→ **LISTED ENTRIES**:

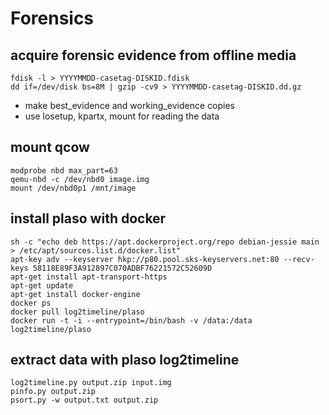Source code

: # Forensics

## acquire forensic evidence from offline media
```
fdisk -l > YYYYMMDD-casetag-DISKID.fdisk
dd if=/dev/disk bs=8M | gzip -cv9 > YYYYMMDD-casetag-DISKID.dd.gz
```

* make best_evidence and working_evidence copies
* use losetup, kpartx, mount for reading the data



## mount qcow
```
modprobe nbd max_part=63
qemu-nbd -c /dev/nbd0 image.img
mount /dev/nbd0p1 /mnt/image
```

## install plaso with docker

```
sh -c "echo deb https://apt.dockerproject.org/repo debian-jessie main > /etc/apt/sources.list.d/docker.list"
apt-key adv --keyserver hkp://p80.pool.sks-keyservers.net:80 --recv-keys 58118E89F3A912897C070ADBF76221572C52609D
apt-get install apt-transport-https
apt-get update
apt-get install docker-engine
docker ps
docker pull log2timeline/plaso
docker run -t -i --entrypoint=/bin/bash -v /data:/data log2timeline/plaso
```

## extract data with plaso log2timeline
```
log2timeline.py output.zip input.img
pinfo.py output.zip
psort.py -w output.txt output.zip
```
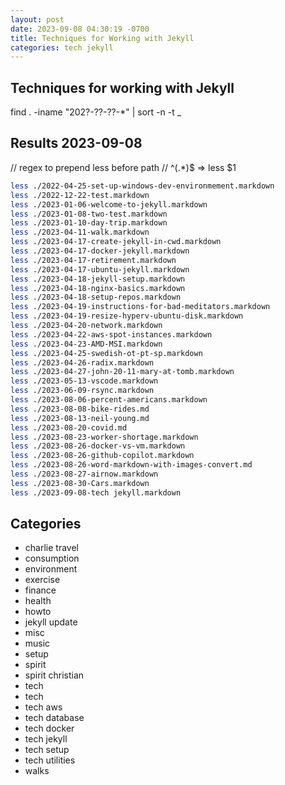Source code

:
 ```yaml
---
layout: post
date: 2023-09-08 04:30:19 -0700
title: Techniques for Working with Jekyll
categories: tech jekyll
---
```


## Techniques for working with Jekyll

find . -iname "202?-??-??-*" | sort -n -t _

## Results 2023-09-08

// regex to prepend less before path
// ^(.*)$ => less $1

```bash
less ./2022-04-25-set-up-windows-dev-environmement.markdown
less ./2022-12-22-test.markdown
less ./2023-01-06-welcome-to-jekyll.markdown
less ./2023-01-08-two-test.markdown
less ./2023-01-10-day-trip.markdown
less ./2023-04-11-walk.markdown
less ./2023-04-17-create-jekyll-in-cwd.markdown
less ./2023-04-17-docker-jekyll.markdown
less ./2023-04-17-retirement.markdown
less ./2023-04-17-ubuntu-jekyll.markdown
less ./2023-04-18-jekyll-setup.markdown
less ./2023-04-18-nginx-basics.markdown
less ./2023-04-18-setup-repos.markdown
less ./2023-04-19-instructions-for-bad-meditators.markdown
less ./2023-04-19-resize-hyperv-ubuntu-disk.markdown
less ./2023-04-20-network.markdown
less ./2023-04-22-aws-spot-instances.markdown
less ./2023-04-23-AMD-MSI.markdown
less ./2023-04-25-swedish-ot-pt-sp.markdown
less ./2023-04-26-radix.markdown
less ./2023-04-27-john-20-11-mary-at-tomb.markdown
less ./2023-05-13-vscode.markdown
less ./2023-06-09-rsync.markdown
less ./2023-08-06-percent-americans.markdown
less ./2023-08-08-bike-rides.md
less ./2023-08-13-neil-young.md
less ./2023-08-20-covid.md
less ./2023-08-23-worker-shortage.markdown
less ./2023-08-26-docker-vs-vm.markdown
less ./2023-08-26-github-copilot.markdown
less ./2023-08-26-word-markdown-with-images-convert.md
less ./2023-08-27-airnow.markdown
less ./2023-08-30-Cars.markdown
less ./2023-09-08-tech jekyll.markdown
```

## Categories

- charlie travel
- consumption
- environment
- exercise
- finance
- health
- howto
- jekyll update
- misc
- music
- setup
- spirit
- spirit christian
- tech
- tech
- tech aws
- tech database
- tech docker
- tech jekyll
- tech setup
- tech utilities
- walks
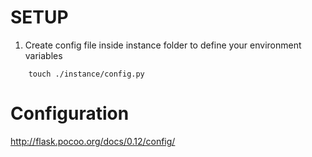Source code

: # SETUP

1. Create config file inside instance folder to define your environment variables
```
    touch ./instance/config.py
```


# Configuration
http://flask.pocoo.org/docs/0.12/config/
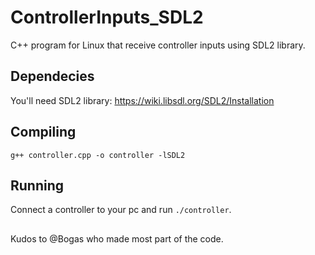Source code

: # ControllerInputs_SDL2
C++ program for Linux that receive controller inputs using SDL2 library.


## Dependecies

You'll need SDL2 library: https://wiki.libsdl.org/SDL2/Installation

## Compiling

```g++ controller.cpp -o controller -lSDL2```

## Running

Connect a controller to your pc and run ```./controller```.

## 

Kudos to @Bogas who made most part of the code.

→ **DESCRIPTION OF THE TASK**:
Every entry above is to be printed again exactly, pictures omitted.

→ **SOLUTION TO THE EXERCISE**:
Source code

: # Forensics

## acquire forensic evidence from offline media
```
fdisk -l > YYYYMMDD-casetag-DISKID.fdisk
dd if=/dev/disk bs=8M | gzip -cv9 > YYYYMMDD-casetag-DISKID.dd.gz
```

* make best_evidence and working_evidence copies
* use losetup, kpartx, mount for reading the data



## mount qcow
```
modprobe nbd max_part=63
qemu-nbd -c /dev/nbd0 image.img
mount /dev/nbd0p1 /mnt/image
```

## install plaso with docker

```
sh -c "echo deb https://apt.dockerproject.org/repo debian-jessie main > /etc/apt/sources.list.d/docker.list"
apt-key adv --keyserver hkp://p80.pool.sks-keyservers.net:80 --recv-keys 58118E89F3A912897C070ADBF76221572C52609D
apt-get install apt-transport-https
apt-get update
apt-get install docker-engine
docker ps
docker pull log2timeline/plaso
docker run -t -i --entrypoint=/bin/bash -v /data:/data log2timeline/plaso
```

## extract data with plaso log2timeline
```
log2timeline.py output.zip input.img
pinfo.py output.zip
psort.py -w output.txt output.zip
```
Source code

:
 ```yaml
---
layout: post
date: 2023-09-08 04:30:19 -0700
title: Techniques for Working with Jekyll
categories: tech jekyll
---
```


## Techniques for working with Jekyll

find . -iname "202?-??-??-*" | sort -n -t _

## Results 2023-09-08

// regex to prepend less before path
// ^(.*)$ => less $1

```bash
less ./2022-04-25-set-up-windows-dev-environmement.markdown
less ./2022-12-22-test.markdown
less ./2023-01-06-welcome-to-jekyll.markdown
less ./2023-01-08-two-test.markdown
less ./2023-01-10-day-trip.markdown
less ./2023-04-11-walk.markdown
less ./2023-04-17-create-jekyll-in-cwd.markdown
less ./2023-04-17-docker-jekyll.markdown
less ./2023-04-17-retirement.markdown
less ./2023-04-17-ubuntu-jekyll.markdown
less ./2023-04-18-jekyll-setup.markdown
less ./2023-04-18-nginx-basics.markdown
less ./2023-04-18-setup-repos.markdown
less ./2023-04-19-instructions-for-bad-meditators.markdown
less ./2023-04-19-resize-hyperv-ubuntu-disk.markdown
less ./2023-04-20-network.markdown
less ./2023-04-22-aws-spot-instances.markdown
less ./2023-04-23-AMD-MSI.markdown
less ./2023-04-25-swedish-ot-pt-sp.markdown
less ./2023-04-26-radix.markdown
less ./2023-04-27-john-20-11-mary-at-tomb.markdown
less ./2023-05-13-vscode.markdown
less ./2023-06-09-rsync.markdown
less ./2023-08-06-percent-americans.markdown
less ./2023-08-08-bike-rides.md
less ./2023-08-13-neil-young.md
less ./2023-08-20-covid.md
less ./2023-08-23-worker-shortage.markdown
less ./2023-08-26-docker-vs-vm.markdown
less ./2023-08-26-github-copilot.markdown
less ./2023-08-26-word-markdown-with-images-convert.md
less ./2023-08-27-airnow.markdown
less ./2023-08-30-Cars.markdown
less ./2023-09-08-tech jekyll.markdown
```

## Categories

- charlie travel
- consumption
- environment
- exercise
- finance
- health
- howto
- jekyll update
- misc
- music
- setup
- spirit
- spirit christian
- tech
- tech
- tech aws
- tech database
- tech docker
- tech jekyll
- tech setup
- tech utilities
- walks
Source code

: # SETUP

1. Create config file inside instance folder to define your environment variables
```
    touch ./instance/config.py
```


# Configuration
http://flask.pocoo.org/docs/0.12/config/
Source code

: # ControllerInputs_SDL2
C++ program for Linux that receive controller inputs using SDL2 library.


## Dependecies

You'll need SDL2 library: https://wiki.libsdl.org/SDL2/Installation

## Compiling

```g++ controller.cpp -o controller -lSDL2```

## Running

Connect a controller to your pc and run ```./controller```.

## 

Kudos to @Bogas who made most part of the code.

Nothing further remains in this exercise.